For 32 years now Baker City's rules for Mount Hope Cemetery have said one thing about what sorts of headstones are allowed and where, and the city officials who oversee the cemetery have said something else altogether.
Three decades plus seems like plenty of time to have corrected this discrepancy.
Fortunately the City Council is on its way to doing so.
And the solution that Public Works Director Michelle Owen suggested, and that councilors have endorsed, makes sense.
An ordinance passed in 1978 prohibits the placement of upright headstones in the cemetery.
(Mount Hope, by the way, was started by J.W. Cleaver, a Baker City
pioneer, in 1874. This from local historian Gary Dielman, who came
across a story in the Dec. 16, 1874, issue of the Bedrock Democrat, a
forerunner of the Herald.)
Although minutes from 1978 Council meetings don't explain the reason
for banning upright grave markers, the likely purpose is to make it
easier to mow the grass.
In any case, city officials did not, over the ensuing 32 years, enforce that ordinance.

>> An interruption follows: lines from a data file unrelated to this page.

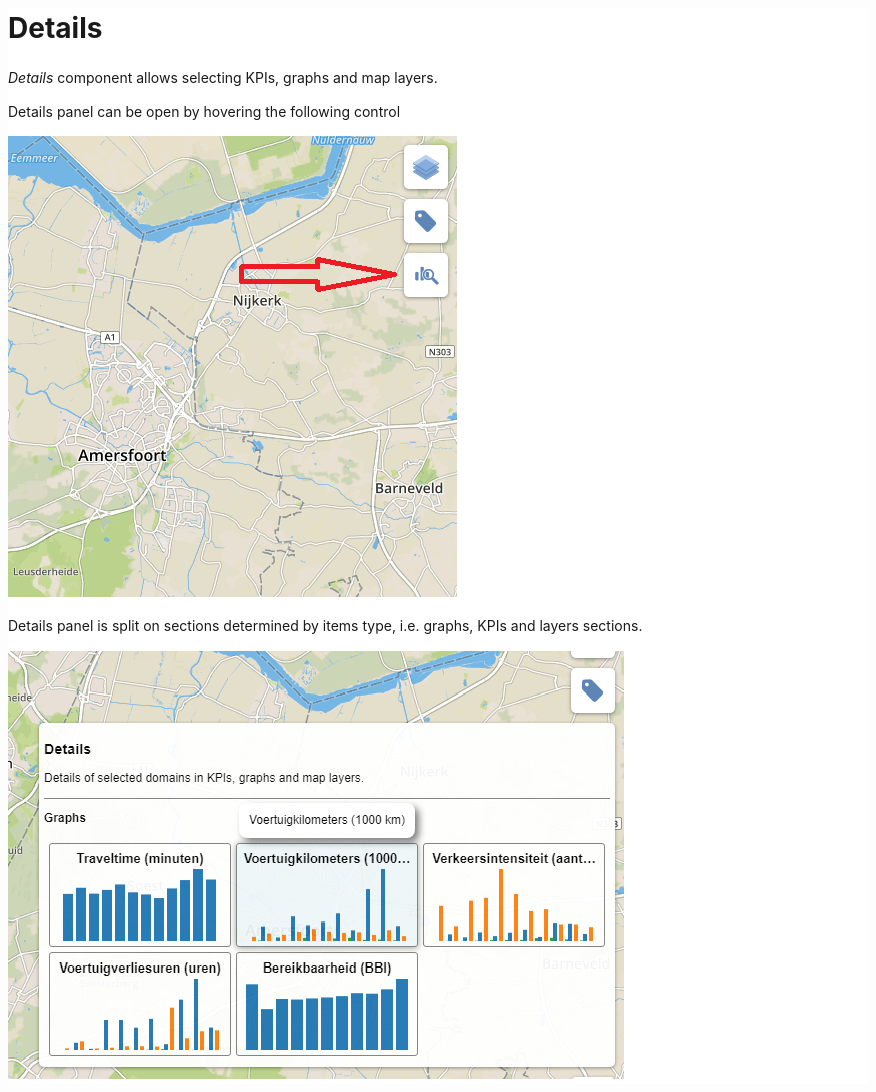 # Details

*Details* component allows selecting KPIs, graphs and map layers.

Details panel can be open by hovering the following control

![DetailsCollapsed](./images/DetailsCollapsed.png)

Details panel is split on sections determined by items type, i.e. graphs, KPIs and layers sections.

![DetailsExpanded](./images/DetailsExpanded.png)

And well that they didn't. Simplifying lawn maintenance is not reason
enough to suddenly ban upright headstones in a cemetery that already
The city's unofficial policy since 1978 has been to allow upright
headstones in sections of the cemetery where such markers are in place
now. Upright headstones were not allowed elsewhere.
The ordinance Owen proposed, and that councilors approved the first
reading of on Tuesday, strikes a fair compromise between the unofficial
policy and the official 1978 ordinance.
Upright headstones will be allowed in several sections - a total of 6,195 of the remaining 12,457 grave sites.
Grave buyers will have a choice, as they should have. Only now the option will be official, also as it should be.